▶ Supplied material
* * *

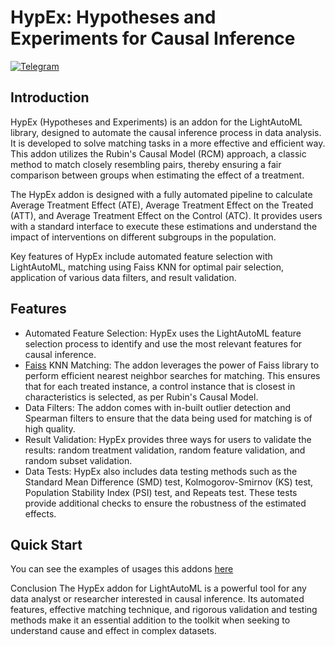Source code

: # HypEx: Hypotheses and Experiments for Causal Inference

[![Telegram](https://img.shields.io/badge/chat-on%20Telegram-2ba2d9.svg)](https://t.me/lamamatcher)

## Introduction
HypEx (Hypotheses and Experiments) is an addon for the LightAutoML library, designed to automate the causal inference process in data analysis. It is developed to solve matching tasks in a more effective and efficient way. This addon utilizes the Rubin's Causal Model (RCM) approach, a classic method to match closely resembling pairs, thereby ensuring a fair comparison between groups when estimating the effect of a treatment.

The HypEx addon is designed with a fully automated pipeline to calculate Average Treatment Effect (ATE), Average Treatment Effect on the Treated (ATT), and Average Treatment Effect on the Control (ATC). It provides users with a standard interface to execute these estimations and understand the impact of interventions on different subgroups in the population.

Key features of HypEx include automated feature selection with LightAutoML, matching using Faiss KNN for optimal pair selection, application of various data filters, and result validation.

## Features
- Automated Feature Selection: HypEx uses the LightAutoML feature selection process to identify and use the most relevant features for causal inference.
- [Faiss](https://github.com/facebookresearch/faiss) KNN Matching: The addon leverages the power of Faiss library to perform efficient nearest neighbor searches for matching. This ensures that for each treated instance, a control instance that is closest in characteristics is selected, as per Rubin's Causal Model.
- Data Filters: The addon comes with in-built outlier detection and Spearman filters to ensure that the data being used for matching is of high quality.
- Result Validation: HypEx provides three ways for users to validate the results: random treatment validation, random feature validation, and random subset validation.
- Data Tests: HypEx also includes data testing methods such as the Standard Mean Difference (SMD) test, Kolmogorov-Smirnov (KS) test, Population Stability Index (PSI) test, and Repeats test. These tests provide additional checks to ensure the robustness of the estimated effects.

## Quick Start
You can see the examples of usages this addons [here](https://github.com/sb-ai-lab/LightAutoML/blob/master/examples/tutorials/Tutorial_12_Matching.ipynb)

Conclusion
The HypEx addon for LightAutoML is a powerful tool for any data analyst or researcher interested in causal inference. Its automated features, effective matching technique, and rigorous validation and testing methods make it an essential addition to the toolkit when seeking to understand cause and effect in complex datasets.

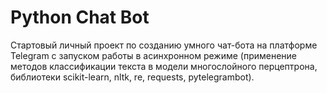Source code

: # Python Chat Bot

Стартовый личный проект по созданию умного чат-бота на платформе Telegram с запуском работы в асинхронном режиме (применение методов классификации текста в модели многослойного перцептрона, библиотеки scikit-learn, nltk, re, requests, pytelegrambot).
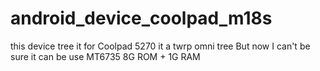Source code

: # android_device_coolpad_m18s
this device tree it for Coolpad 5270 
it a twrp omni tree
But now I can't be sure it can be use
MT6735 8G ROM + 1G RAM

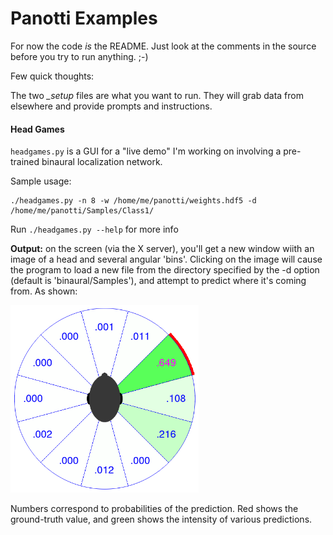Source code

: # Panotti Examples

For now the code *is* the README.    Just look at the comments in the source before you try to run anything. ;-)

Few quick thoughts:

The two *_setup* files are what you want to run.  They will grab data from elsewhere and provide prompts and instructions. 

#### Head Games
`headgames.py` is a GUI for a "live demo" I'm working on involving a pre-trained binaural localization network. 

Sample usage:

    ./headgames.py -n 8 -w /home/me/panotti/weights.hdf5 -d /home/me/panotti/Samples/Class1/

Run `./headgames.py --help` for more info

**Output:** on the screen (via the X server), you'll get a new window wiith an image of a head and several angular 'bins'.  Clicking on the image will cause the program to load a new file from the directory specified by the -d option (default is 'binaural/Samples'), and attempt to predict where it's coming from.  As shown: 

<img src="headgames_example.png" height="300">

Numbers correspond to probabilities of the prediction.  Red shows the ground-truth value, and green shows the intensity of various predictions.
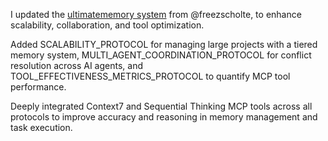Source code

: I updated the [ultimatememory system](https://github.com/freezscholte/AI-Codex/blob/main/docs/Prompts/Cline/Ultimate%20Memory%20Bank%20System/Ultimate_Memory_Bank_System.md) from @freezscholte, to enhance scalability, collaboration, and tool optimization.

Added SCALABILITY_PROTOCOL for managing large projects with a tiered memory system, MULTI_AGENT_COORDINATION_PROTOCOL for conflict resolution across AI agents, and TOOL_EFFECTIVENESS_METRICS_PROTOCOL to quantify MCP tool performance. 

Deeply integrated Context7 and Sequential Thinking MCP tools across all protocols to improve accuracy and reasoning in memory management and task execution.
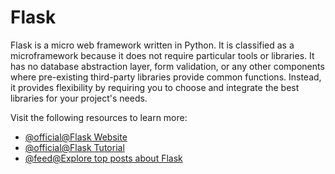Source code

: # Flask

Flask is a micro web framework written in Python. It is classified as a microframework because it does not require particular tools or libraries. It has no database abstraction layer, form validation, or any other components where pre-existing third-party libraries provide common functions. Instead, it provides flexibility by requiring you to choose and integrate the best libraries for your project's needs.

Visit the following resources to learn more:

- [@official@Flask Website](https://flask.palletsprojects.com/)
- [@official@Flask Tutorial](https://flask.palletsprojects.com/en/3.0.x/tutorial/)
- [@feed@Explore top posts about Flask](https://app.daily.dev/tags/flask?ref=roadmapsh)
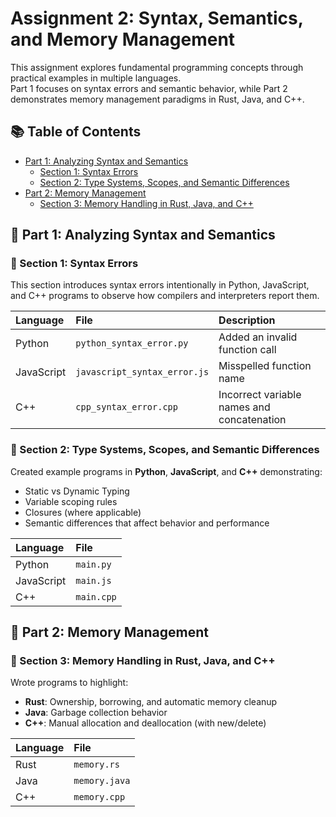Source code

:# Assignment 2: Syntax, Semantics, and Memory Management

This assignment explores fundamental programming concepts through practical examples in multiple languages.  
Part 1 focuses on syntax errors and semantic behavior, while Part 2 demonstrates memory management paradigms in Rust, Java, and C++.

## 📚 Table of Contents

- [Part 1: Analyzing Syntax and Semantics](#part-1-analyzing-syntax-and-semantics)
  - [Section 1: Syntax Errors](#section-1-syntax-errors)
  - [Section 2: Type Systems, Scopes, and Semantic Differences](#section-2-type-systems-scopes-and-semantic-differences)
- [Part 2: Memory Management](#part-2-memory-management)
  - [Section 3: Memory Handling in Rust, Java, and C++](#section-3-memory-handling-in-rust-java-and-c++)

## 📌 Part 1: Analyzing Syntax and Semantics

### 📑 Section 1: Syntax Errors

This section introduces syntax errors intentionally in Python, JavaScript, and C++ programs to observe how compilers and interpreters report them.

| Language   | File                         | Description                                |
| :--------- | :--------------------------- | :----------------------------------------- |
| Python     | `python_syntax_error.py`     | Added an invalid function call             |
| JavaScript | `javascript_syntax_error.js` | Misspelled function name                   |
| C++        | `cpp_syntax_error.cpp`       | Incorrect variable names and concatenation |

### 📑 Section 2: Type Systems, Scopes, and Semantic Differences

Created example programs in **Python**, **JavaScript**, and **C++** demonstrating:

- Static vs Dynamic Typing
- Variable scoping rules
- Closures (where applicable)
- Semantic differences that affect behavior and performance

| Language   | File       |
| :--------- | :--------- |
| Python     | `main.py`  |
| JavaScript | `main.js`  |
| C++        | `main.cpp` |

## 📌 Part 2: Memory Management

### 📑 Section 3: Memory Handling in Rust, Java, and C++

Wrote programs to highlight:

- **Rust**: Ownership, borrowing, and automatic memory cleanup
- **Java**: Garbage collection behavior
- **C++**: Manual allocation and deallocation (with new/delete)

| Language | File          |
| :------- | :------------ |
| Rust     | `memory.rs`   |
| Java     | `memory.java` |
| C++      | `memory.cpp`  |
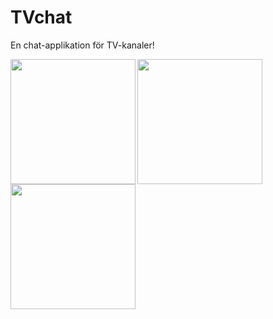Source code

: # TVchat
En chat-applikation för TV-kanaler!

<img align="left" width="200"  src="https://i.gyazo.com/4916f369e654fe2ae71c6dfe34acf3a9.png">
<img align="left" width="200"  src="https://i.gyazo.com/498a89deedb44eb28dae4befef9d9f52.png">
<img align="left" width="200"  src="https://i.gyazo.com/68354449bd008b53c9c424de4cb6e909.png">
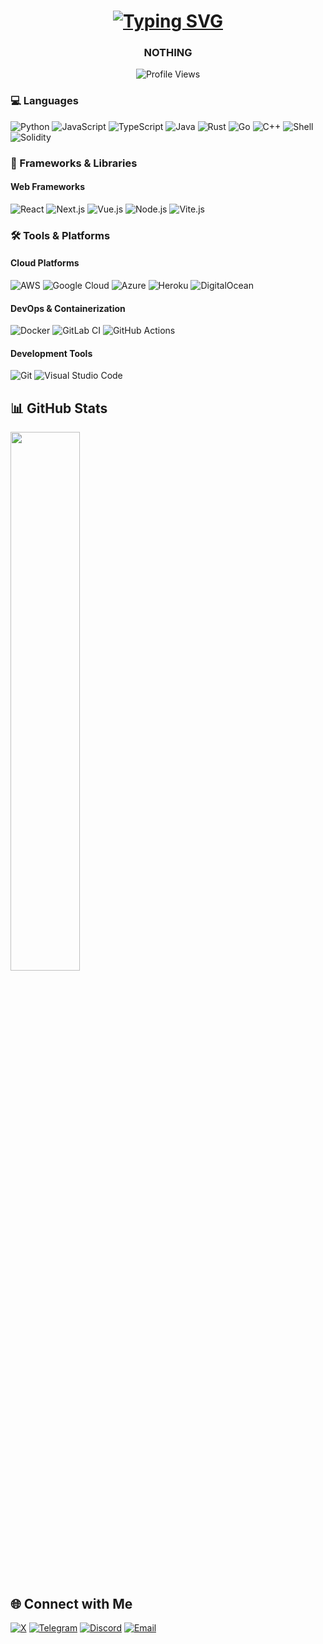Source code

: <h1 align="center">
  <a href="https://git.io/typing-svg">
    <img src="https://readme-typing-svg.herokuapp.com?font=Fira+Code&weight=600&size=30&pause=1000&color=00B4D8&center=true&vCenter=true&width=600&lines=Hi+I'm+XBerry;" alt="Typing SVG" />
  </a>
</h1>
<h3 align="center">NOTHING</h3>
<div align="center">
  <img src="https://komarev.com/ghpvc/?username=callmexberry&label=Profile+View&color=ff4500&style=for-the-badge" alt="Profile Views" />
</div>

### 💻 Languages
![Python](https://img.shields.io/badge/-Python-05122A?style=flat&logo=python)
![JavaScript](https://img.shields.io/badge/-JavaScript-05122A?style=flat&logo=javascript)
![TypeScript](https://img.shields.io/badge/-TypeScript-05122A?style=flat&logo=typescript)
![Java](https://img.shields.io/badge/-Java-05122A?style=flat&logo=java)
![Rust](https://img.shields.io/badge/-Rust-05122A?style=flat&logo=rust)
![Go](https://img.shields.io/badge/-Go-05122A?style=flat&logo=go)
![C++](https://img.shields.io/badge/-C++-05122A?style=flat&logo=c%2B%2B)
![Shell](https://img.shields.io/badge/-Shell-05122A?style=flat&logo=gnu-bash)
![Solidity](https://img.shields.io/badge/-Solidity-05122A?style=flat&logo=solidity)


### 🚀 Frameworks & Libraries
#### Web Frameworks
![React](https://img.shields.io/badge/-React-05122A?style=flat&logo=react)
![Next.js](https://img.shields.io/badge/-Next.js-05122A?style=flat&logo=next.js)
![Vue.js](https://img.shields.io/badge/-Vue.js-05122A?style=flat&logo=vue.js)
![Node.js](https://img.shields.io/badge/-Node.js-05122A?style=flat&logo=node.js)
![Vite.js](https://img.shields.io/badge/-Vite.js-05122A?style=flat&logo=vite)

### 🛠️ Tools & Platforms
#### Cloud Platforms
![AWS](https://img.shields.io/badge/-AWS-05122A?style=flat&logo=amazon-aws)
![Google Cloud](https://img.shields.io/badge/-Google%20Cloud-05122A?style=flat&logo=google-cloud)
![Azure](https://img.shields.io/badge/-Azure-05122A?style=flat&logo=microsoft-azure)
![Heroku](https://img.shields.io/badge/-Heroku-05122A?style=flat&logo=heroku)
![DigitalOcean](https://img.shields.io/badge/-DigitalOcean-05122A?style=flat&logo=digitalocean)

#### DevOps & Containerization
![Docker](https://img.shields.io/badge/-Docker-05122A?style=flat&logo=docker)
![GitLab CI](https://img.shields.io/badge/-GitLab%20CI-05122A?style=flat&logo=gitlab)
![GitHub Actions](https://img.shields.io/badge/-GitHub%20Actions-05122A?style=flat&logo=github-actions)

#### Development Tools
![Git](https://img.shields.io/badge/-Git-05122A?style=flat&logo=git)
![Visual Studio Code](https://img.shields.io/badge/-Visual%20Studio%20Code-05122A?style=flat&logo=visual-studio-code)


## 📊 GitHub Stats
  <img align="center" width="47%" src="https://github-readme-stats.vercel.app/api/top-langs/?username=callmexberry&theme=merko&show_icons=true&hide_border=false&layout=compact&border_color=2e8b57&bg_color=0D1117&text_color=98FB98" />
<br clear="both"/>

## 🌐 Connect with Me
[![X](https://img.shields.io/badge/-Twitter-05122A?style=flat&logo=x)](https://x.com/XBerryAO)
[![Telegram](https://img.shields.io/badge/-Telegram-05122A?style=flat&logo=telegram)](https://t.me/dlzvy)
[![Discord](https://img.shields.io/badge/-Discord-05122A?style=flat&logo=discord)](https://discord.com/invite/hdTnp6Ep)
[![Email](https://img.shields.io/badge/-Email-05122A?style=flat&logo=gmail)](mailto:brianjovandi@gmail.com)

* * *

▶ Brief
Across all the records, find the lines containing the word "provides" and reproduce each one.

▶ Response to the exercise
The HypEx addon is designed with a fully automated pipeline to calculate Average Treatment Effect (ATE), Average Treatment Effect on the Treated (ATT), and Average Treatment Effect on the Control (ATC). It provides users with a standard interface to execute these estimations and understand the impact of interventions on different subgroups in the population.
- Result Validation: HypEx provides three ways for users to validate the results: random treatment validation, random feature validation, and random subset validation.
Flask is a micro web framework written in Python. It is classified as a microframework because it does not require particular tools or libraries. It has no database abstraction layer, form validation, or any other components where pre-existing third-party libraries provide common functions. Instead, it provides flexibility by requiring you to choose and integrate the best libraries for your project's needs.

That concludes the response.